Intercontinental Exchange, Inc. (NYSE:ICE), a leading global provider of technology and data, today released its September 2024 ICE Mortgage Monitor Report, based on the company’s robust mortgage, real estate and public records data sets.

August’s mortgage interest rate declines have brought home affordability to its best point in six months. And while purchase mortgage demand has seen a couple of its best weeks since mid-March in response, the rise was muted in comparison to early 2023 and 2024 when rates fell to similar levels. As Andy Walden, ICE Vice President of Research and Analysis, explains, that may actually be good news for the Fed’s goal of lowering rates without overheating the market.

“Recent easing in mortgage rates brought some much-sought relief to prospective homebuyers,” said Walden. “Along with a general cooling in home price growth, rates falling below 6.5% made August the most affordable month for housing since February. When it comes to affordability, as always, context is important: it still takes 10 percentage points more of the median income to buy the average house than it has on average over the last 30 years. Our own ICE Market Trends data shows that prospective homebuyers are also facing record high down payments and credit scores among recent purchase mortgages. Affordability is still very much a challenge and that is likely to continue for the foreseeable future, but August’s improvement is certainly welcome progress.”
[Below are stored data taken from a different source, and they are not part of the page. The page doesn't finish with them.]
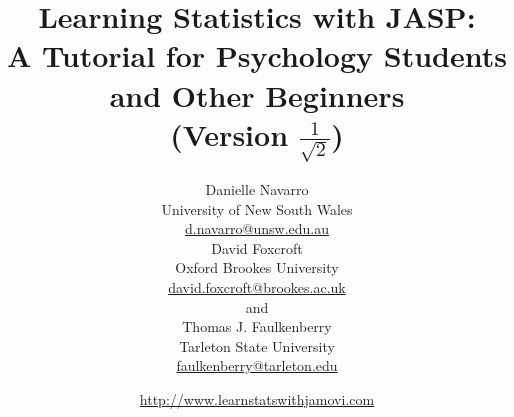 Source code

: 


\date{\url{http://www.learnstatswithjamovi.com} \hfill \\ }
\title{Learning Statistics with JASP:\\ A Tutorial for Psychology Students and Other Beginners \vspace*{12pt}
\\ (Version $\displaystyle{\frac{1}{\sqrt{2}}}$) \\ \vspace*{24pt}}
\author{Danielle Navarro \\ University of New South Wales \\ \url{d.navarro@unsw.edu.au} \vspace*{12pt} \\
David Foxcroft \\ Oxford Brookes University \\ \url{david.foxcroft@brookes.ac.uk} \vspace*{12pt} \\
and \vspace*{12pt} \\
Thomas J. Faulkenberry \\ Tarleton State University \\ \url{faulkenberry@tarleton.edu}\vspace*{36pt}}


  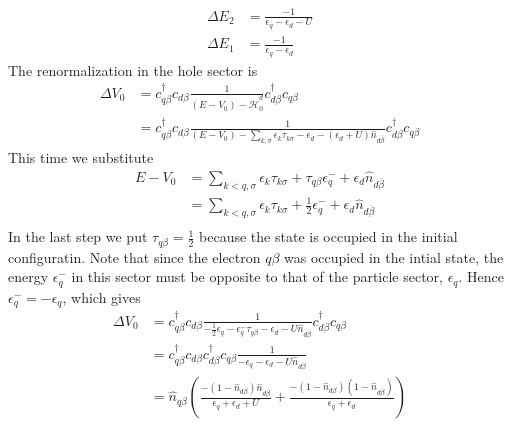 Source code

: \documentclass[twoside,11pt]{report}
\numberwithin{equation}{section}
\begin{document}
\begin{equation}\begin{aligned}
\Delta E_2 &= \frac{-1}{\epsilon_q - \epsilon_d - U}\\
\Delta E_1 &= \frac{-1}{\epsilon_q - \epsilon_d}
\end{aligned}\end{equation}
The renormalization in the hole sector is
\begin{equation}\begin{aligned}
	\Delta V_0 &=  c^\dagger_{q\beta}c_{d\beta}\frac{1}{\left(E - V_0\right) - \hat {\mathcal{H}}^d_0}c^\dagger_{d\beta}c_{q\beta}\\
		   &=  c^\dagger_{q\beta}c_{d\beta}\frac{1}{\left(E - V_0\right) - \sum_{k,\sigma}\epsilon_k\tau_{k\sigma} - \epsilon_d - \left(\epsilon_d + U\right)\hat n_{d\overline\beta}}c^\dagger_{d\beta}c_{q\beta}
\end{aligned}\end{equation}
This time we substitute
\begin{equation}\begin{aligned}
E - V_0 &= \sum_{k<q,\sigma}\epsilon_k \tau_{k\sigma} + \tau_{q\beta} \epsilon^-_q + \epsilon_d\hat n_{d\overline\beta}\\
&= \sum_{k<q,\sigma}\epsilon_k \tau_{k\sigma} + \frac{1}{2} \epsilon^-_q + \epsilon_d\hat n_{d\overline\beta}\\
\end{aligned}\end{equation}
In the last step we put \(\tau_{q\beta}=\frac{1}{2}\) because the state is occupied in the initial configuratin. Note that since the electron \(q\beta\) was occupied in the intial state, the energy \(\epsilon^-_q\) in this sector must be opposite to that of the particle sector, \(\epsilon_q\). Hence \(\epsilon^-_q = -\epsilon_q\), which gives
\begin{equation}\begin{aligned}
\Delta V_0 & = c^\dagger_{q\beta}c_{d\beta}\frac{1}{-\frac{1}{2} \epsilon_q -\epsilon^-_q\tau_{q\beta} - \epsilon_d - U\hat n_{d\overline\beta}}c^\dagger_{d\beta}c_{q\beta}\\
& = c^\dagger_{q\beta}c_{d\beta}c^\dagger_{d\beta}c_{q\beta}\frac{1}{-\epsilon_q - \epsilon_d - U\hat n_{d\overline\beta}}\\
& = \hat n_{q\beta}\left(\frac{-\left(1 - \hat n_{d\beta}\right)\hat n_{d\overline\beta}}{\epsilon_q + \epsilon_d + U} + \frac{-\left(1 - \hat n_{d\beta}\right)\left(1 - \hat n_{d\overline\beta}\right)}{\epsilon_q + \epsilon_d}\right)\\
\end{aligned}\end{equation}
\end{document}
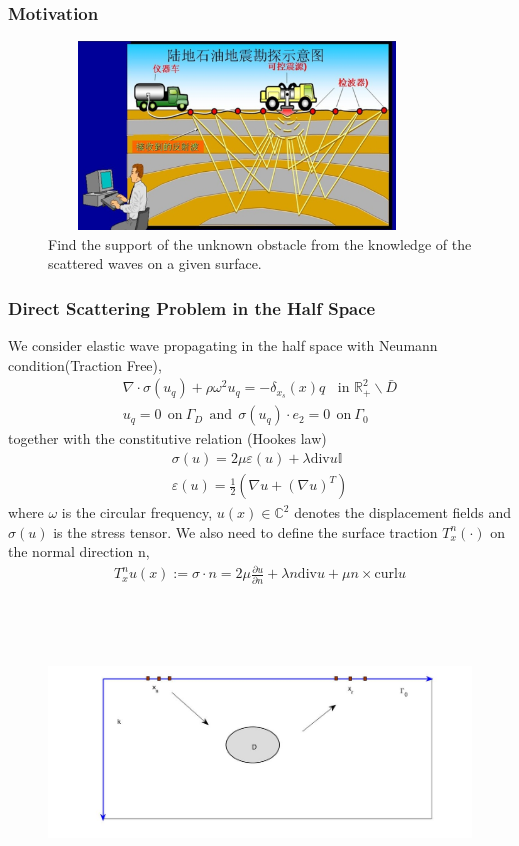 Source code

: \documentclass[utf-8,8pt]{beamer}
\newcommand{\R}{\mathbb{R}}
\newcommand{\pa}{\partial}
\newcommand{\ep}{\varepsilon}
\newcommand{\na}{\nabla}
\newcommand{\Ga}{\Gamma}
\newcommand{\bks}{\backslash}
\renewcommand{\C}{{\mathbb{C}}}
\renewcommand{\div}{\mathrm{div}}
\newcommand{\curl}{\mathrm{curl}}
\newcommand{\ben}{\begin{eqnarray*}}
\newcommand{\een}{\end{eqnarray*}}
\begin{document}
\begin{frame}
\frametitle{Motivation}
\begin{figure}

  \includegraphics[width=10cm,height=5cm]{./figure/seismic.png}
  \caption{Find the support of the unknown obstacle from the knowledge of the scattered waves on a given surface.}
\end{figure}
\end{frame}
\begin{frame}
\frametitle{Direct Scattering Problem in the Half Space}
We consider elastic wave propagating in the half space with
Neumann condition(Traction Free),
\ben\label{elastic_eq}
\nabla\cdot\sigma(u_q) + \rho\omega^2u_q= -\delta_{x_s}(x)q \ \ \ \ \mbox{in }\R_+^2\bks \bar{D}\\
u_q=0 \ \ \mbox{on} \ \Ga_D  \ \ \mbox{and} \ \ \sigma(u_q)\cdot e_2=0 \ \ \mbox{on} \ \Ga_0
\een
together with the constitutive relation (Hookes law)
\ben
\sigma(u) = 2\mu\ep(u) + \lambda\div u \mathbb{I} \\
\ep(u)=\frac{1}{2}(\na u +(\na u)^T)
\een
where $\omega$ is the circular frequency, $u(x)\in\C^2$ denotes the displacement fields and $\sigma(u)$ is the stress tensor. We also need to define the surface traction $T_x^n (\cdot)$ on the normal direction n,
\ben
T_x^n u(x) := \sigma\cdot n = 2\mu\frac{\pa u}{\pa n}+\lambda n\div u + \mu n \times \curl u
\een
\end{frame}

\begin{frame}
\begin{figure}
  \centering
  \includegraphics[width=12cm,height=8cm]{./figure/half_forward}
\end{figure}
\end{frame}
\end{document}
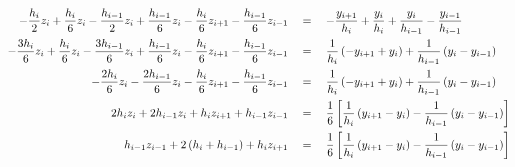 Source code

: \documentclass[letterpaper, 10pt, titlepage]{article}
\newcommand{\pp}{\paren}
\newcommand{\bb}{\brackets}
\begin{document}
\begin{equation}
    \begin{aligned}
        - \dfrac{h_{i}}{2}z_i
        + \dfrac{h_{i}}{6}z_i
        - \dfrac{h_{i-1}}{2}z_{i}
        + \dfrac{h_{i-1}}{6}z_{i}
        - \dfrac{h_{i}}{6}z_{i+1}
        - \dfrac{h_{i-1}}{6}z_{i-1}
        \quad&=\quad
        - \dfrac{y_{i+1}}{h_i}
        + \dfrac{y_i}{h_i}
        + \dfrac{y_{i}}{h_{i-1}}
        - \dfrac{y_{i-1}}{h_{i-1}}
        \\
        - \dfrac{3h_{i}}{6}z_i
        + \dfrac{h_{i}}{6}z_i
        - \dfrac{3h_{i-1}}{6}z_{i}
        + \dfrac{h_{i-1}}{6}z_{i}
        - \dfrac{h_{i}}{6}z_{i+1}
        - \dfrac{h_{i-1}}{6}z_{i-1}
        \quad&=\quad
        \dfrac{1}{h_i}\pp{
            - y_{i+1}
            + y_i
        }
        + \dfrac{1}{h_{i-1}}\pp{
            y_{i}
            - y_{i-1}
        }
        \\
        - \dfrac{2h_{i}}{6}z_i
        - \dfrac{2h_{i-1}}{6}z_{i}
        - \dfrac{h_{i}}{6}z_{i+1}
        - \dfrac{h_{i-1}}{6}z_{i-1}
        \quad&=\quad
        \dfrac{1}{h_i}\pp{
            - y_{i+1}
            + y_i
        }
        + \dfrac{1}{h_{i-1}}\pp{
            y_{i}
            - y_{i-1}
        }
        \\
        2h_{i}z_i
        + 2h_{i-1}z_{i}
        + h_{i}z_{i+1}
        + h_{i-1}z_{i-1}
        \quad&=\quad
        \dfrac{1}{6}\bb{
            \dfrac{1}{h_i}\pp{
                y_{i+1}
                - y_i
            }
            - \dfrac{1}{h_{i-1}}\pp{
                y_{i}
                - y_{i-1}
            }
        }
        \\
        h_{i-1}z_{i-1}
        + 2\pp{
            h_{i}
            + h_{i-1}
        }
        + h_{i}z_{i+1}
        \quad&=\quad
        \dfrac{1}{6}\bb{
            \dfrac{1}{h_i}\pp{
                y_{i+1}
                - y_i
            }
            - \dfrac{1}{h_{i-1}}\pp{
                y_{i}
                - y_{i-1}
            }
        }
    \end{aligned}
\end{equation}
\end{document}
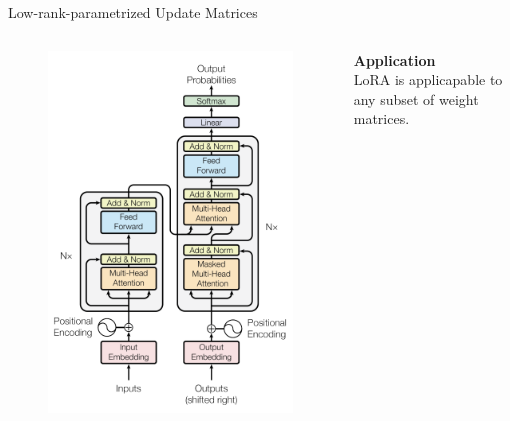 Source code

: \documentclass[aspectratio=169,xcolor=dvipsnames]{beamer}
\begin{document}
\begin{frame}{Low-rank-parametrized Update Matrices}
    \begin{columns}
        \begin{column}{0.3\textwidth}
            \begin{figure}
                \centering
                \includegraphics[width=1\linewidth]{figures/transformer_architecture.png}
            \end{figure}
        \end{column}
        \begin{column}{0.7\textwidth}
            \textbf{Application} \\
             LoRA is applicapable to any subset of weight matrices.\\
             \bigskip
            

\end{column}
\end{columns}
\end{frame}
\end{document}
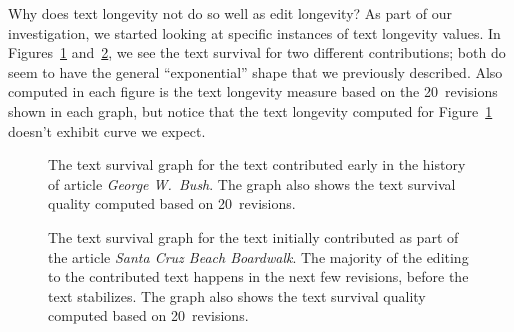 Why does text longevity not do so well as edit longevity?
As part of our investigation, we started looking at specific
instances of text longevity values.
In Figures~\ref{fig:ts-GeorgeWBush} and~\ref{fig:ts-SantaCruzBeachBoardwalk},
we see the text survival for two different contributions;
both do seem to have the general ``exponential'' shape
that we previously described.
Also computed in each figure is the text longevity measure based on
the 20~revisions shown in each graph, but notice that the text
longevity computed for
Figure~\ref{fig:ts-GeorgeWBush} doesn't exhibit curve we expect.

\begin{figure}[tbph]
\centering
{}
\caption{The text survival graph for the text contributed early
        in the history of article \textit{George W.~Bush}.
	The graph also shows the text survival quality
	computed based on 20~revisions.
	}
\label{fig:ts-GeorgeWBush}
\end{figure}

\begin{figure}[tbph]
\centering
{}
\caption{The text survival graph for the text initially contributed
	as part of the article \textit{Santa Cruz Beach Boardwalk}.
	The majority of the editing to the contributed text happens
	in the next few revisions, before the text stabilizes.
	The graph also shows the text survival quality
	computed based on 20~revisions.
	}
\label{fig:ts-SantaCruzBeachBoardwalk}
\end{figure}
Three of the nation’s 100 largest markets are back to their own long-run average affordability levels (Birmingham, Ala.; Des Moines, Iowa; and McAllen, Texas). Cleveland, Toledo, Memphis and Baton Rouge are all within one percentage point (pp) of their respective benchmarks. Another 22 markets are within 5 pp of their benchmarks. In more than half of all major markets, however, it still takes at least 10 pp more of local median income to make the monthly payment on the average home purchase, when compared to their own long run averages. Payment-to-income ratios in some California markets are currently 20 pp higher, or more, than traditionally.

“Even as affordability challenges persist,” Walden continued, “purchase demand perked up on August’s rate drops, hinting at a population of prospective homebuyers poised and ready to act as soon as market movements tip the affordability math in their favor. August’s demand remains muted from earlier this year and last, when interest rates were at comparable levels, but that may well turn out to be a good thing on balance.”

Growing inventory and continuing soft demand led home prices to cool further in July, bringing the annual growth rate down to +3.6% in July from +4.1% in June. Adjusted for seasonality, prices were up +0.19% in the month, equivalent to a seasonally adjusted annual rate (SAAR) of +2.3%. The spread between single-family home and condominium prices continued to widen, with the former up 3.7% year-over-year in July, as compared to +2.3% for condos across the country.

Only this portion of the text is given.